A tempestade que vem se formando nos corredores da sede do catolicismo mostrou sua força em janeiro, quando uma carta entregue ao papa, escrita pelo então secretário-geral do Vaticano, o arcebispo italiano Carlo Maria Viganò, vazou para a imprensa. No documento, o sacerdote descreveu uma teia de corrupção e clientelismo enraizada no palácio apostólico. O alerta era fruto de suas observações desde que assumira o cargo, em 2009. Viganò, 70 anos, denunciou que, no Vaticano, “trabalham sempre as mesmas empresas, com custos dobrados em relação a outras, até porque não existe nenhuma transparência na gestão dos contratos de construção e engenharia”. Afirmou, também, que os banqueiros do Comitê de Finanças e Gestão se preocupam mais com os seus interesses “do que com os nossos” e em uma operação financeira, em 2009, eles perderam US$ 2,5 milhões. “Jamais pensaria em ficar diante de uma situação tão desastrosa, inimaginável e conhecida por toda a Cúria”, escreveu.
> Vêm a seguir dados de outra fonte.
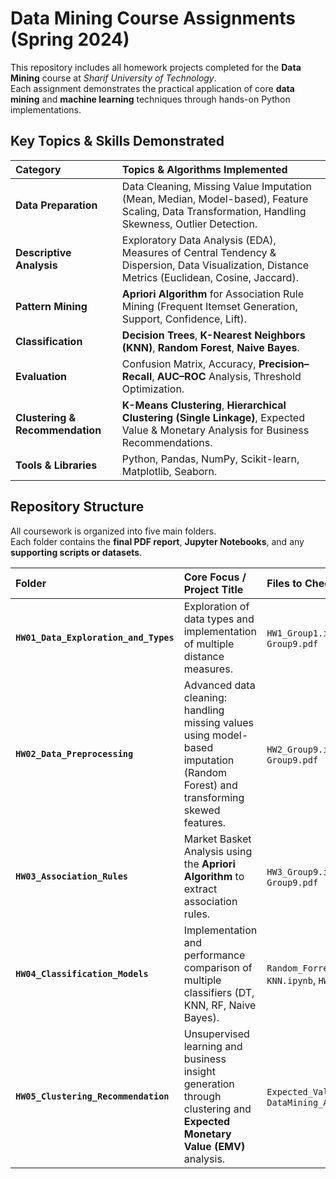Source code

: # Data Mining Course Assignments (Spring 2024)

This repository includes all homework projects completed for the **Data Mining** course at *Sharif University of Technology*.  
Each assignment demonstrates the practical application of core **data mining** and **machine learning** techniques through hands-on Python implementations.

## Key Topics & Skills Demonstrated

| Category | Topics & Algorithms Implemented |
| :--- | :--- |
| **Data Preparation** | Data Cleaning, Missing Value Imputation (Mean, Median, Model-based), Feature Scaling, Data Transformation, Handling Skewness, Outlier Detection. |
| **Descriptive Analysis** | Exploratory Data Analysis (EDA), Measures of Central Tendency & Dispersion, Data Visualization, Distance Metrics (Euclidean, Cosine, Jaccard). |
| **Pattern Mining** | **Apriori Algorithm** for Association Rule Mining (Frequent Itemset Generation, Support, Confidence, Lift). |
| **Classification** | **Decision Trees**, **K-Nearest Neighbors (KNN)**, **Random Forest**, **Naive Bayes**. |
| **Evaluation** | Confusion Matrix, Accuracy, **Precision–Recall**, **AUC–ROC** Analysis, Threshold Optimization. |
| **Clustering & Recommendation** | **K-Means Clustering**, **Hierarchical Clustering (Single Linkage)**, Expected Value & Monetary Analysis for Business Recommendations. |
| **Tools & Libraries** | Python, Pandas, NumPy, Scikit-learn, Matplotlib, Seaborn. |

## Repository Structure

All coursework is organized into five main folders.  
Each folder contains the **final PDF report**, **Jupyter Notebooks**, and any **supporting scripts or datasets**.

| Folder | Core Focus / Project Title | Files to Check |
| :--- | :--- | :--- |
| **`HW01_Data_Exploration_and_Types`** | Exploration of data types and implementation of multiple distance measures. | `HW1_Group1.ipynb`, `HW1-Group9.pdf` |
| **`HW02_Data_Preprocessing`** | Advanced data cleaning: handling missing values using model-based imputation (Random Forest) and transforming skewed features. | `HW2_Group9.ipynb`, `HW2-Group9.pdf` |
| **`HW03_Association_Rules`** | Market Basket Analysis using the **Apriori Algorithm** to extract association rules. | `HW3_Group9.ipynb`, `HW3-Group9.pdf` |
| **`HW04_Classification_Models`** | Implementation and performance comparison of multiple classifiers (DT, KNN, RF, Naive Bayes). | `Random_Forrest.ipynb`, `KNN.ipynb`, `HW4-Group9.pdf` |
| **`HW05_Clustering_Recommendation`** | Unsupervised learning and business insight generation through clustering and **Expected Monetary Value (EMV)** analysis. | `Expected_Value.ipynb`, `DataMining_Assignment5.pdf` |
Especialistas em política eclesial interpretaram o vazamento das denúncias de Viganò – que é tio do monsenhor Carlo Maria Polvani, um religioso com influência no jornal “L’Osservatorio Romano”, na Rádio Vaticano e na assessoria de imprensa do papa – como uma tentativa de forçar a renúncia do cardeal italiano Tarcisio Bertone, 77 anos, espécie de primeiro-ministro que chefia a Secretaria de Estado. Este, segundo os analistas, não teria feito oposição às operações nada transparentes ou arriscadas. “Existe a possibilidade de que Bertone, que conta apenas com o apoio do papa, abandone seu cargo neste ano”, afirmou o vaticanista Sandro Magister. Por outro lado, o cardeal português José Saraiva Martins, 80 anos, prefeito emérito da Congregação para as Causas dos Santos, rechaçou essa possibilidade. “Não há nenhuma luta de poder aqui”, disse ele à ISTOÉ.

Não é o que parece. Viganò foi transferido para Washington, nos Estados Unidos, em outubro do ano passado, onde se tornou núncio, espécie de embaixador, seis meses depois de entregar a carta com as denúncias. A nomeação foi recebida por ele, segundo suas próprias palavras, como um castigo. Parece que o seu rigor o fez inimigo de muita gente. Na carta que enviara ao papa, Viganò dava nome aos seus desafetos, um deles o consultor leigo Marco Simeon, muito próximo do cardeal Bertone.

O WikiLeaks do Vaticano não para por aí. Um outro memorando interno revelado por uma rede de tevê italiana lança dúvidas sobre a nova lei antilavagem de dinheiro aprovada por Bento XVI em janeiro. Segundo o documento, há uma enorme brecha na legislação, uma vez que os delitos cometidos antes de abril de 2011 estariam isentos de apuração. Isso colocaria sob suspeita as transações anteriores a essa data. Nenhum outro vazamento, porém, tem o roteiro mais intrigante do que o documento “muito confidencial” revelado na sexta-feira 10. Escrito em alemão em dezembro passado e entregue ao secretário particular de Bento XVI pelo cardeal colombiano aposentado Darío Castrillón Hoyos, afirmava a existência de um complô para assassinar Bento XVI nos próximos 12 meses. Mas essa não foi a única informação contida no texto. Fora relatada também uma suposta relação conflituosa entre o número 2 do Vaticano, o cardeal Bertone, e Bento XVI, que estaria querendo substitui-lo pelo atual cardeal de Milão, Angelo Scola, muito ligado ao papa. Segundo o vaticanista Magister, Bertone, no ano passado, se posicionara contrário à nomeação de Scola ao posto na capital italiana. “Todo poder gera em torno de si pontos de atração e retração. Na Igreja Católica, isso não é diferente”, diz o teólogo jesuíta João Batista Libanio. Deixando de lado a eloquência dramática de todas as histórias que nascem na Itália, duas coisas a se considerar: é fato que a torneira de informações confidenciais do Vaticano tem vazado em gotas cada vez mais intensas e que o Judas responsável por abri-la talvez nunca tenha a sua identidade revelada.